[Document images with source code]
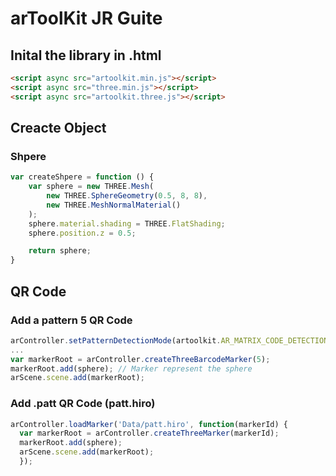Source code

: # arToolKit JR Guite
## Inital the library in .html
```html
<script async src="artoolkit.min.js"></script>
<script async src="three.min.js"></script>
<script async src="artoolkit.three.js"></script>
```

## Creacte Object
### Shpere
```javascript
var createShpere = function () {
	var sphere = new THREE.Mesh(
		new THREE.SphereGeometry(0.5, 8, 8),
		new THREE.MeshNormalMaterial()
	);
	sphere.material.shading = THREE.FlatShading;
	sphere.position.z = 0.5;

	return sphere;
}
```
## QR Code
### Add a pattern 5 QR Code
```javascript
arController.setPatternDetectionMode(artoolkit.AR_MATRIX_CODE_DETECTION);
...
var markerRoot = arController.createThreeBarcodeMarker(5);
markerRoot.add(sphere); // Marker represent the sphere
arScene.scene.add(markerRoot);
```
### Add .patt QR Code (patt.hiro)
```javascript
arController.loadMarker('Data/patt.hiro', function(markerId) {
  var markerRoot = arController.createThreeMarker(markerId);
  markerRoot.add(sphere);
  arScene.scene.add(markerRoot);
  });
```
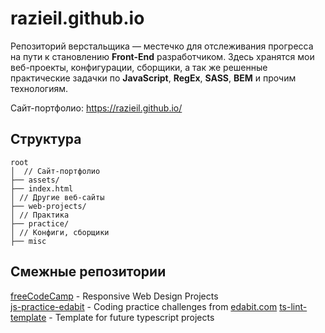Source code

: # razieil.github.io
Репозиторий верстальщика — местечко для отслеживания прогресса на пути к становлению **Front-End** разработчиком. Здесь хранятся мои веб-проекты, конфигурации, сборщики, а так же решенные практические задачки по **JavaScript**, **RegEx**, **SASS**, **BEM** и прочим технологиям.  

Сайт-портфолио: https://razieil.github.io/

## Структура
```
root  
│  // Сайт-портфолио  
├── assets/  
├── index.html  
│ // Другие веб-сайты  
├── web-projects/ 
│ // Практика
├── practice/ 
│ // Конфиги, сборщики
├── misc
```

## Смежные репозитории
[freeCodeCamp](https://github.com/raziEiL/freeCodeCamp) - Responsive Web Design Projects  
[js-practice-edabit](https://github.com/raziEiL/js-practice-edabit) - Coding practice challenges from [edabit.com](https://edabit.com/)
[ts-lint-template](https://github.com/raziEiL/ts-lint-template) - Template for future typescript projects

* **Try it**: Starting from the line containing "## Смежные репозитории", repeat each line through the end of the entries, exactly.

* **Task result**:
## Смежные репозитории
[freeCodeCamp](https://github.com/raziEiL/freeCodeCamp) - Responsive Web Design Projects  
[js-practice-edabit](https://github.com/raziEiL/js-practice-edabit) - Coding practice challenges from [edabit.com](https://edabit.com/)
[ts-lint-template](https://github.com/raziEiL/ts-lint-template) - Template for future typescript projects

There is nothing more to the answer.